## THE PROBLEM
Gather the lines below that include the string "file", copying each in full.

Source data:
--------------------------------

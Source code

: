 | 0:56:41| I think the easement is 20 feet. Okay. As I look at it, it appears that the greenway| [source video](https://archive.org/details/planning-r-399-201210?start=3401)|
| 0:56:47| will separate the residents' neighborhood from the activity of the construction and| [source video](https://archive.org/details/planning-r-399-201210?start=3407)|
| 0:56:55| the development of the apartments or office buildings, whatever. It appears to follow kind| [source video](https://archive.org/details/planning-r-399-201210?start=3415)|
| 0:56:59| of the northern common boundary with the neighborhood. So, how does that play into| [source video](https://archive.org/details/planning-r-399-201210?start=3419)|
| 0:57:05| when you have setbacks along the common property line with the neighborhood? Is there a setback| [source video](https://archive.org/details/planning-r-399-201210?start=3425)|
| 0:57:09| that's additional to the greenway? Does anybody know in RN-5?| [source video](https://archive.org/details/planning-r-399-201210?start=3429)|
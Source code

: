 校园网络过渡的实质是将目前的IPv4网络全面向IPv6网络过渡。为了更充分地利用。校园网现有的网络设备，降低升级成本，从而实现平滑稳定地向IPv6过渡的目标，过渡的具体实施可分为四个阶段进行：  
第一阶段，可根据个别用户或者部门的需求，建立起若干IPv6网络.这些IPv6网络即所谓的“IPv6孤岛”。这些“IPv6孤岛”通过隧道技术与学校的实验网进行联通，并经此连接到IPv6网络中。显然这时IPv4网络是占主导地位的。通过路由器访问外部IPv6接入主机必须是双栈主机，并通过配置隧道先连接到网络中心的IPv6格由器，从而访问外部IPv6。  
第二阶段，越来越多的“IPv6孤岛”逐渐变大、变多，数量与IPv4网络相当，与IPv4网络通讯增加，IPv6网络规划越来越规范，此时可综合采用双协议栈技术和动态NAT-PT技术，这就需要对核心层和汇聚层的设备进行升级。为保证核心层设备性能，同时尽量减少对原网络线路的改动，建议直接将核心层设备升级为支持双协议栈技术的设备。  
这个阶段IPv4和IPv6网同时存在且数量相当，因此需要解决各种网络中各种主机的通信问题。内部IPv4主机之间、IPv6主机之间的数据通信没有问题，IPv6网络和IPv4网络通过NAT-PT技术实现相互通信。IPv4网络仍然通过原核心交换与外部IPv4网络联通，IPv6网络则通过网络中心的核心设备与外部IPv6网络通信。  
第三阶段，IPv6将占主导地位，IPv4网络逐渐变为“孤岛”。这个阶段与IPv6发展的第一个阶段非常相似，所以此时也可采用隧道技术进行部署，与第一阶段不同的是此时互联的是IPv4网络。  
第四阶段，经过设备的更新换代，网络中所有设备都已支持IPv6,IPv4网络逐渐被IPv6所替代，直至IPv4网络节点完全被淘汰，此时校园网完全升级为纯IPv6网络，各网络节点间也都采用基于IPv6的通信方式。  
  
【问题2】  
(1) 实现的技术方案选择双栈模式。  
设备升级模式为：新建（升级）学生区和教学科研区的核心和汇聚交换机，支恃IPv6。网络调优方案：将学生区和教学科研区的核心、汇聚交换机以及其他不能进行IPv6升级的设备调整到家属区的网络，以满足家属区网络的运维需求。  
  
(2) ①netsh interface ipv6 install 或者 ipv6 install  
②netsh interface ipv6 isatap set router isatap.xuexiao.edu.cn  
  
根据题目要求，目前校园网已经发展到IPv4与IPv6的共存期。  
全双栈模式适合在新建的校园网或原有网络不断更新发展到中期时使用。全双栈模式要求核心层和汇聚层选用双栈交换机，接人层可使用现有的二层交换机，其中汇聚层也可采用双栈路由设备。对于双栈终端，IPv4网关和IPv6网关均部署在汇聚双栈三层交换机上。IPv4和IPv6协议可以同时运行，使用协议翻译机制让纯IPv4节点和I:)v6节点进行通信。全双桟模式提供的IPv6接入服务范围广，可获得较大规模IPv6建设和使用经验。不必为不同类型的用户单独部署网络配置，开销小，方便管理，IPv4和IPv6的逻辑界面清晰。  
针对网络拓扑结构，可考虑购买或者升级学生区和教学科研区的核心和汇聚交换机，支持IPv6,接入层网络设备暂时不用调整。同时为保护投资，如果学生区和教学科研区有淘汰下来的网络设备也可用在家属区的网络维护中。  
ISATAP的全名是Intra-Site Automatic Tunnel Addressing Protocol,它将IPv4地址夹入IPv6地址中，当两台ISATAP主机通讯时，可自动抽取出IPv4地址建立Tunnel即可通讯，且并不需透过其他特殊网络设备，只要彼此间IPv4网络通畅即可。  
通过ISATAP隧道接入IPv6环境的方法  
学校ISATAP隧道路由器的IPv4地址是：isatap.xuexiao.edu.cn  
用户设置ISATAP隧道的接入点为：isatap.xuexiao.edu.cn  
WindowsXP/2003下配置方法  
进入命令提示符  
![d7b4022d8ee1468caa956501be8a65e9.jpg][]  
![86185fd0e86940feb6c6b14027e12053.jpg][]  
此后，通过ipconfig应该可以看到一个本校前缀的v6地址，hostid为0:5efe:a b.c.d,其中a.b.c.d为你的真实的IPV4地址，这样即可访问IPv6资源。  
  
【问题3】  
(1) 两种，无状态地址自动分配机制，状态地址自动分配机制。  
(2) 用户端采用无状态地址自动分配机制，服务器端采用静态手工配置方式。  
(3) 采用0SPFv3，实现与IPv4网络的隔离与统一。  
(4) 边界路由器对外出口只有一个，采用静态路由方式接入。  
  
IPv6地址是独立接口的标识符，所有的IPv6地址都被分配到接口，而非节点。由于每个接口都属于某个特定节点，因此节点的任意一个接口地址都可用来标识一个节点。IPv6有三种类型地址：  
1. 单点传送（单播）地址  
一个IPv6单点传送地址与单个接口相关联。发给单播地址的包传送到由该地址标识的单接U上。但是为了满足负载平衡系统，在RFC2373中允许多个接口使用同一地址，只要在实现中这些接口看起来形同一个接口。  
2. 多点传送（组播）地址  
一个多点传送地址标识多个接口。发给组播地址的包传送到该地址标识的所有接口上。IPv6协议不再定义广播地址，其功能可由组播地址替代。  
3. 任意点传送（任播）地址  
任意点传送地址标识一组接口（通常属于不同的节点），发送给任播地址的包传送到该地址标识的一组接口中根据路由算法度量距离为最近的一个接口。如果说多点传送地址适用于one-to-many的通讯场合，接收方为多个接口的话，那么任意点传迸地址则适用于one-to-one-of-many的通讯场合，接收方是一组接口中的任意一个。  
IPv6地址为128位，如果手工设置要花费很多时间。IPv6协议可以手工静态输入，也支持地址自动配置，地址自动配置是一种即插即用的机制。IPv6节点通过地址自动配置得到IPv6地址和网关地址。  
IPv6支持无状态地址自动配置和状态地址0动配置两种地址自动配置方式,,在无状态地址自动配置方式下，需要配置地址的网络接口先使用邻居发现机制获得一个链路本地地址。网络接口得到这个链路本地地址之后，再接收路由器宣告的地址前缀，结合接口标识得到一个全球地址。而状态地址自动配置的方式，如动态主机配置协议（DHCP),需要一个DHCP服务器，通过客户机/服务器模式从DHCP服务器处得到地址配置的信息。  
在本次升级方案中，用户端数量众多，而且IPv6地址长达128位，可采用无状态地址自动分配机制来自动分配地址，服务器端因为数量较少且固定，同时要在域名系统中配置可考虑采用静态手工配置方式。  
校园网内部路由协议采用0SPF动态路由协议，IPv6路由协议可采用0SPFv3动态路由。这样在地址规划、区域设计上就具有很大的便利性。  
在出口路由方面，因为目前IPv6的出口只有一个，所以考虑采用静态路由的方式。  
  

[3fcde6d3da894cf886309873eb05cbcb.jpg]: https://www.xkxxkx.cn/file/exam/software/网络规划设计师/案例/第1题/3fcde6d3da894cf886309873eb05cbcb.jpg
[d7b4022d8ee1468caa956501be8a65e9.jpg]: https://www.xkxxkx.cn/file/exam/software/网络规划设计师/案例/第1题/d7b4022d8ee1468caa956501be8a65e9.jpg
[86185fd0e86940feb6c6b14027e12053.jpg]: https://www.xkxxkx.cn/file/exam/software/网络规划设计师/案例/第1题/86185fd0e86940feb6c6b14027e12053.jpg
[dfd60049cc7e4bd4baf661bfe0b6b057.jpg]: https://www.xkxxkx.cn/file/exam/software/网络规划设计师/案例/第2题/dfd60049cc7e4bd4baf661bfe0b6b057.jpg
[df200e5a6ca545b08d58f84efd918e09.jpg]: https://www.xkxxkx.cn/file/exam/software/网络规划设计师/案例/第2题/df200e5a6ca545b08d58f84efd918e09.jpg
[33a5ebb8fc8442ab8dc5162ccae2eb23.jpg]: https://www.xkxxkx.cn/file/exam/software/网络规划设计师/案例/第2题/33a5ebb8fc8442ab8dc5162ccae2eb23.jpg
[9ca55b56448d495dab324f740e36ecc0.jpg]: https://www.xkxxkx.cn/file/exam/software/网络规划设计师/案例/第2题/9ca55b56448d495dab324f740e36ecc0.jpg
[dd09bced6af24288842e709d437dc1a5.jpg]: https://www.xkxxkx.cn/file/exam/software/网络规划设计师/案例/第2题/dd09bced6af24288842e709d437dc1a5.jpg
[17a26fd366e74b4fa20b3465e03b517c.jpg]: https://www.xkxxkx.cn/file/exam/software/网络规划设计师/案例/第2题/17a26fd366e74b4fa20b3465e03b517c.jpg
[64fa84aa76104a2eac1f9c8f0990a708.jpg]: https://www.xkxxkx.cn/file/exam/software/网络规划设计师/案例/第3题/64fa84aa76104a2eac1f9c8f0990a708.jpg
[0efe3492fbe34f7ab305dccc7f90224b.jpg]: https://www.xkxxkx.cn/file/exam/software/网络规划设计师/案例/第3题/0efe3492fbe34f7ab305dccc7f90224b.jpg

--------------------------------

## TASK ANSWER
[3fcde6d3da894cf886309873eb05cbcb.jpg]: https://www.xkxxkx.cn/file/exam/software/网络规划设计师/案例/第1题/3fcde6d3da894cf886309873eb05cbcb.jpg
[d7b4022d8ee1468caa956501be8a65e9.jpg]: https://www.xkxxkx.cn/file/exam/software/网络规划设计师/案例/第1题/d7b4022d8ee1468caa956501be8a65e9.jpg
[86185fd0e86940feb6c6b14027e12053.jpg]: https://www.xkxxkx.cn/file/exam/software/网络规划设计师/案例/第1题/86185fd0e86940feb6c6b14027e12053.jpg
[dfd60049cc7e4bd4baf661bfe0b6b057.jpg]: https://www.xkxxkx.cn/file/exam/software/网络规划设计师/案例/第2题/dfd60049cc7e4bd4baf661bfe0b6b057.jpg
[df200e5a6ca545b08d58f84efd918e09.jpg]: https://www.xkxxkx.cn/file/exam/software/网络规划设计师/案例/第2题/df200e5a6ca545b08d58f84efd918e09.jpg
[33a5ebb8fc8442ab8dc5162ccae2eb23.jpg]: https://www.xkxxkx.cn/file/exam/software/网络规划设计师/案例/第2题/33a5ebb8fc8442ab8dc5162ccae2eb23.jpg
[9ca55b56448d495dab324f740e36ecc0.jpg]: https://www.xkxxkx.cn/file/exam/software/网络规划设计师/案例/第2题/9ca55b56448d495dab324f740e36ecc0.jpg
[dd09bced6af24288842e709d437dc1a5.jpg]: https://www.xkxxkx.cn/file/exam/software/网络规划设计师/案例/第2题/dd09bced6af24288842e709d437dc1a5.jpg
[17a26fd366e74b4fa20b3465e03b517c.jpg]: https://www.xkxxkx.cn/file/exam/software/网络规划设计师/案例/第2题/17a26fd366e74b4fa20b3465e03b517c.jpg
[64fa84aa76104a2eac1f9c8f0990a708.jpg]: https://www.xkxxkx.cn/file/exam/software/网络规划设计师/案例/第3题/64fa84aa76104a2eac1f9c8f0990a708.jpg
[0efe3492fbe34f7ab305dccc7f90224b.jpg]: https://www.xkxxkx.cn/file/exam/software/网络规划设计师/案例/第3题/0efe3492fbe34f7ab305dccc7f90224b.jpg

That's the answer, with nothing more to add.